Euglycemic Ketoacidosis associated with SGLT2 Inhibitors
This tutorial looks at an emerging problem in medicine – iatrogenically induced eugylcemic ketoacidosis, associated with the use of SGLT2 (sodium glucose cotransporter 2) inhibitor drugs, also known as Flozins.
There is a global pandemic of metabolic disease caused by escalating ingestion of carbohydrate rich ultra processed food. This results in central obesity, hepatic steatosis (fatty liver) and insulin resistance: together these findings are labelled the “Metabolic Syndrome” (MetS). MetS is associated with systemic inflammation and atherogenesis. In many cases it progresses to Type 2 Diabetes (T2D), the majority of treatments for which increase adiposity and escalate insulin resistance. SLGT2 inhibitors are a relatively new class of drug that work by increasing excretion of ingested glucose by blocking the Sodium-Glucose symporter channel in the proximal tubule of the nephron. The result is mild natiuresis and glycosuria. These agents have been proven effective in the management of T2D and are emerging as effective treatments for other diseases such as congestive cardiac failure and nephropathy. As the name of each of these medications involves the suffix -flozin – they are commonly termed “Flozin” drugs.
One of the major problem with the use of Flozins in the community is failure to discontinue the drug when fasting or not consuming calories. Glucose will continue to be wasted, often generated by gluconeogensis, suppressing insulin secretion, resulting in lipolysis and ketosis. As blood glucose is low there is insufficient insulin present to prevent ketoacidosis. This is one of the causes of euglycemic diabetic ketoacidosis (EDKA). EDKA is associated with both ketoacidosis and hyperchloremic acidosis.

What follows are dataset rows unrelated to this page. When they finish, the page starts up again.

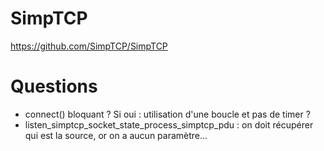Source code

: # SimpTCP

https://github.com/SimpTCP/SimpTCP

# Questions
- connect() bloquant ? Si oui : utilisation d'une boucle et pas de timer ?
- listen_simptcp_socket_state_process_simptcp_pdu : on doit récupérer qui est la source, or on a aucun paramètre...
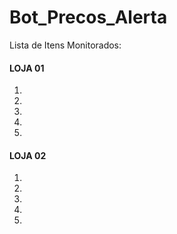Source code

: # Bot_Precos_Alerta

Lista de Itens Monitorados:

####   LOJA 01  ####

1)
2)
3)
4)
5)

####   LOJA 02  ####

1)
2)
3)
4)
5)

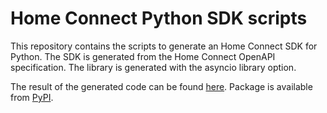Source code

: # Home Connect Python SDK scripts

This repository contains the scripts to generate an Home Connect SDK for Python. The SDK is generated from the Home Connect OpenAPI specification. The library is generated with the asyncio library option.

The result of the generated code can be found [here](https:\\github.com\jeroenvdwaal\home-connect-sdk.git). Package is available from [PyPI](https://pypi.org/project/home-connect-sdk/#description).
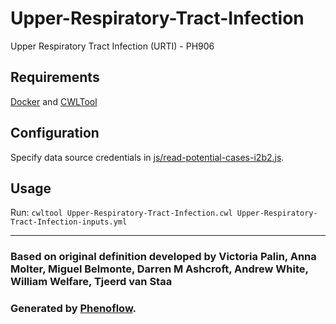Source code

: # Upper-Respiratory-Tract-Infection

Upper Respiratory Tract Infection (URTI) - PH906

## Requirements

[Docker](https://docs.docker.com/install/) and [CWLTool](https://github.com/common-workflow-language/cwltool#install)

## Configuration

Specify data source credentials in [js/read-potential-cases-i2b2.js](js/read-potential-cases-i2b2.js).

## Usage

Run: `cwltool Upper-Respiratory-Tract-Infection.cwl Upper-Respiratory-Tract-Infection-inputs.yml`

***

### Based on original definition developed by Victoria Palin, Anna Molter, Miguel Belmonte, Darren M Ashcroft, Andrew White, William Welfare, Tjeerd van Staa
### Generated by [Phenoflow](https://kclhi.org/phenoflow).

The treatment of EDKA is dextrose (to restore the Kreb’s cycle and suppress ketosis) and insulin – to put some control on the metabolic system. The patient may require a couple of liters of resuscitation fluid – preferably sodium lactate solution (Hartmanns or LR). The ketosis resolves rapidly, but the acidosis resolves slowly because it is principally driven by hyperchloremia. Patients who are being treated with SGLT2 inhibitors that are scheduled for surgery should stop taking these drugs 3 days pre-op. If they are continued inadvertently or surgery is emergent, then a dextrose infusion should be considered and ketones checked routinely.